**Task:**
Figure out the number of lines in the data that hold the string "sierpnia". Reply with that figure only.
** Exercise data follows **
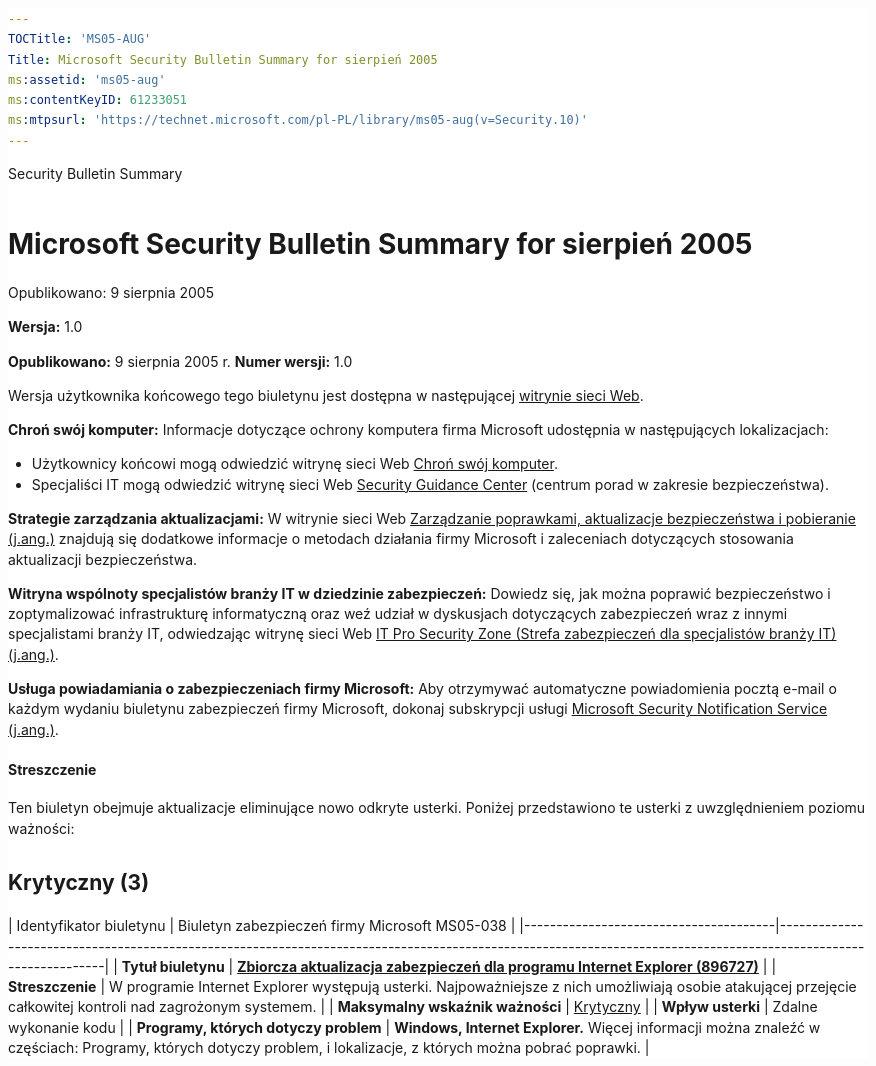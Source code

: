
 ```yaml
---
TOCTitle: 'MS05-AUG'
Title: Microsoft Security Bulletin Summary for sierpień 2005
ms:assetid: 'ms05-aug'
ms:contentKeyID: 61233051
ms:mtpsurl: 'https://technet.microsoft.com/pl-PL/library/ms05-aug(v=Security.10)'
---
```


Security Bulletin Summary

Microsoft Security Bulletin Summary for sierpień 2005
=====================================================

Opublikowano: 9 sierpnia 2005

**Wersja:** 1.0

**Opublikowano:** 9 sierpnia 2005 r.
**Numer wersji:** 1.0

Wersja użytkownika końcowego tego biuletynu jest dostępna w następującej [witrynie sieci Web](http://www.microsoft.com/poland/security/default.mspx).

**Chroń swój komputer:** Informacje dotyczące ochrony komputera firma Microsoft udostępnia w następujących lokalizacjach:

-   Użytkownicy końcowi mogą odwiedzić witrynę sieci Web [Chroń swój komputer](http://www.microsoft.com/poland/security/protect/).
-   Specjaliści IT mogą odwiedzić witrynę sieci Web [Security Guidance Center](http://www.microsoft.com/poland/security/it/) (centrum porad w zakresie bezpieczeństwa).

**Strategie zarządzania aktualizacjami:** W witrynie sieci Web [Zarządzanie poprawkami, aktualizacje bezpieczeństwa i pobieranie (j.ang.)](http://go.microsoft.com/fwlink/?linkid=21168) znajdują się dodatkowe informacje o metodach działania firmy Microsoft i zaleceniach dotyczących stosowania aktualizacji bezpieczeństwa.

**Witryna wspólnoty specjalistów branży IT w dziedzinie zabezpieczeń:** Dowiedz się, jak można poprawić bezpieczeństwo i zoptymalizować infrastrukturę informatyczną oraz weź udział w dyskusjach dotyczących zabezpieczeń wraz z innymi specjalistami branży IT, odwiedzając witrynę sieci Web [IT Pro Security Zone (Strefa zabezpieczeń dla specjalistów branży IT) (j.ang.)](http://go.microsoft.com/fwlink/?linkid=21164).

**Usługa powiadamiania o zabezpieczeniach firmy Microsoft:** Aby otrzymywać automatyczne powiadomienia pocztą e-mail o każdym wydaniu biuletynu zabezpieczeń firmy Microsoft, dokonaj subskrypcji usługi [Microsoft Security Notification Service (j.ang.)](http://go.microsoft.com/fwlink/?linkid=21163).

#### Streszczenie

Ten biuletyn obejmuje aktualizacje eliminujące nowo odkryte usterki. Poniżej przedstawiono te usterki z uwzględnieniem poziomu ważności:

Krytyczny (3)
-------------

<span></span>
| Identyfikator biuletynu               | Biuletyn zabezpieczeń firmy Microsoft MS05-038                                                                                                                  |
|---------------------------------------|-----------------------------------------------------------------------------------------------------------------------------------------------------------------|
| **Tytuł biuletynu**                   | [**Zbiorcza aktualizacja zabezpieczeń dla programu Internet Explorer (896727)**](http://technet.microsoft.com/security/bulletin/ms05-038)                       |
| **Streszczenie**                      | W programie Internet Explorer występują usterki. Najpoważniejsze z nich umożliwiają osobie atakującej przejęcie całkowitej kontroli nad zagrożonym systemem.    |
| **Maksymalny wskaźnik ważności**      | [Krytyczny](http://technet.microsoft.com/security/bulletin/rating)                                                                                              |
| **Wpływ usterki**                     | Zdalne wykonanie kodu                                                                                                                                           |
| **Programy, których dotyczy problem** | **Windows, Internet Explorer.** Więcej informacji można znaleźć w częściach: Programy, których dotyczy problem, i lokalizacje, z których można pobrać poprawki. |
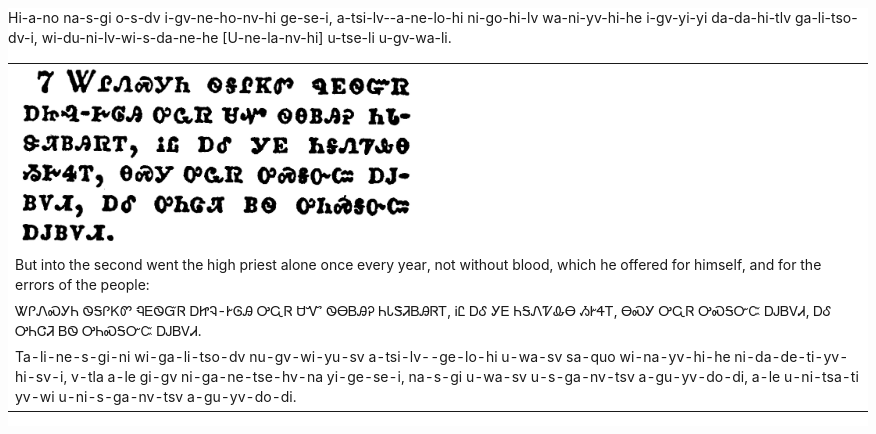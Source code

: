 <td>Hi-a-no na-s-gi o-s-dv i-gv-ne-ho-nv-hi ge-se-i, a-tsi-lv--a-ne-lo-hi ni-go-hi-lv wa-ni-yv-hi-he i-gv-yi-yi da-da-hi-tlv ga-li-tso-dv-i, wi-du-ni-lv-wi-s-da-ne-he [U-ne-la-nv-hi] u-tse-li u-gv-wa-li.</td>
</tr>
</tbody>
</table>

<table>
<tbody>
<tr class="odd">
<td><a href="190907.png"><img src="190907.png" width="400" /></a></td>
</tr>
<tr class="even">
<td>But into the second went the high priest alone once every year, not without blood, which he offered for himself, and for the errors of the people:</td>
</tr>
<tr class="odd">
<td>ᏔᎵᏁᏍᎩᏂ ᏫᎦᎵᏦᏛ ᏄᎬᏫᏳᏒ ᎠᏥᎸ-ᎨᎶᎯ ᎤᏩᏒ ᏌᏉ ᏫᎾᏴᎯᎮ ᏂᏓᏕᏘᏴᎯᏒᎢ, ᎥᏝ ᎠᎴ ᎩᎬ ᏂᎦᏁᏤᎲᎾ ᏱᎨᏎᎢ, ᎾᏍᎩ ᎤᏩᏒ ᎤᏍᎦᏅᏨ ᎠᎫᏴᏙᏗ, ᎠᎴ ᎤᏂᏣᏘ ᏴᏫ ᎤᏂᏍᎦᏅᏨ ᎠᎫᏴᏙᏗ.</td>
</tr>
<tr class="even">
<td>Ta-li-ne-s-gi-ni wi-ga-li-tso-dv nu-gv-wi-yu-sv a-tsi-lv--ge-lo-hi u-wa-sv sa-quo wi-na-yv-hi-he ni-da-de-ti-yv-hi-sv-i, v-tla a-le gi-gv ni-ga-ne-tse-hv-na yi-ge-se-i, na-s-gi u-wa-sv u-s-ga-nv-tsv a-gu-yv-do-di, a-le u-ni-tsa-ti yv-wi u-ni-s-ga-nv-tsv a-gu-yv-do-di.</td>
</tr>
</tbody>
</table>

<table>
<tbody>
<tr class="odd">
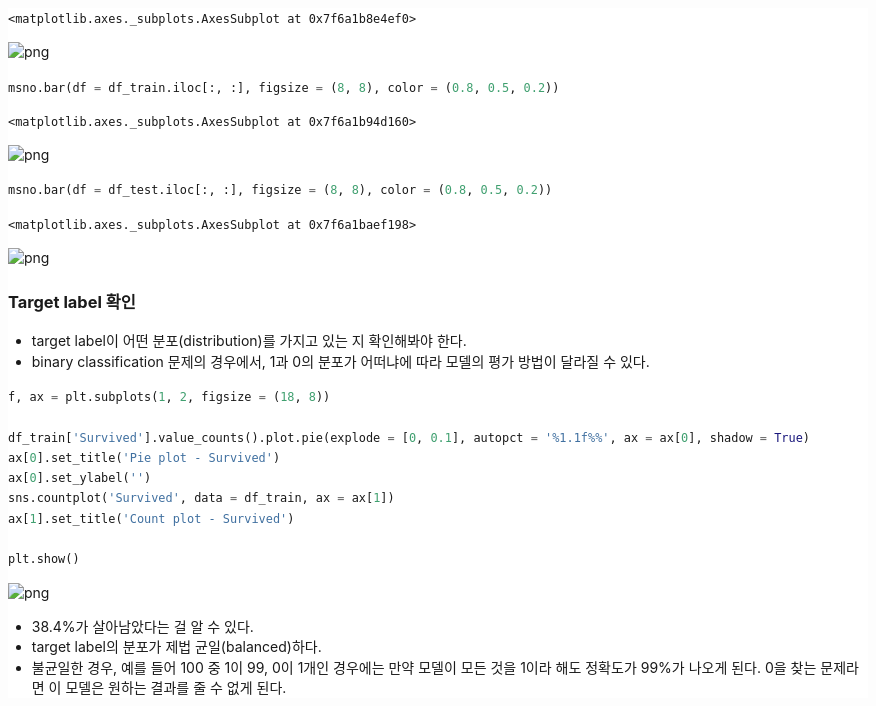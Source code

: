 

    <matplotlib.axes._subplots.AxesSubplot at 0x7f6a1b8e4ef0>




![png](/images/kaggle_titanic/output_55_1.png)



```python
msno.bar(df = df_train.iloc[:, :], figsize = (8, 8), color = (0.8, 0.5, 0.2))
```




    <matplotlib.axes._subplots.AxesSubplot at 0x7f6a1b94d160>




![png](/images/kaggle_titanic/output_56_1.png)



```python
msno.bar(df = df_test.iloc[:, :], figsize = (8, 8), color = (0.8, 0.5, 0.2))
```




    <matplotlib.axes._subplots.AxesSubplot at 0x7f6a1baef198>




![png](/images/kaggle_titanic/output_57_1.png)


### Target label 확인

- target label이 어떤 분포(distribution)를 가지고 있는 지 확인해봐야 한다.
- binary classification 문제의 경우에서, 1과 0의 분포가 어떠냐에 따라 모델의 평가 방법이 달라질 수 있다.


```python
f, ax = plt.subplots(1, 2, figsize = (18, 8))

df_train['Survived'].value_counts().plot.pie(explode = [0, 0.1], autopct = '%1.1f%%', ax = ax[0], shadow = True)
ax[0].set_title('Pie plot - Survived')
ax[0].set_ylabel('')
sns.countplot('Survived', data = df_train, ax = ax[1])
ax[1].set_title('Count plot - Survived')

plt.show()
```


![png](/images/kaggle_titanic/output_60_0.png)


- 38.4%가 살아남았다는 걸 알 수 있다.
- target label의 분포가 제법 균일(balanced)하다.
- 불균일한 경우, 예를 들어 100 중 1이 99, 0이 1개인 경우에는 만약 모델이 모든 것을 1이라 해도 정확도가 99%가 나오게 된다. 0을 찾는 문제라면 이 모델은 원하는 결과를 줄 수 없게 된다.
** End of Exercise data **
**Problem solution:**
2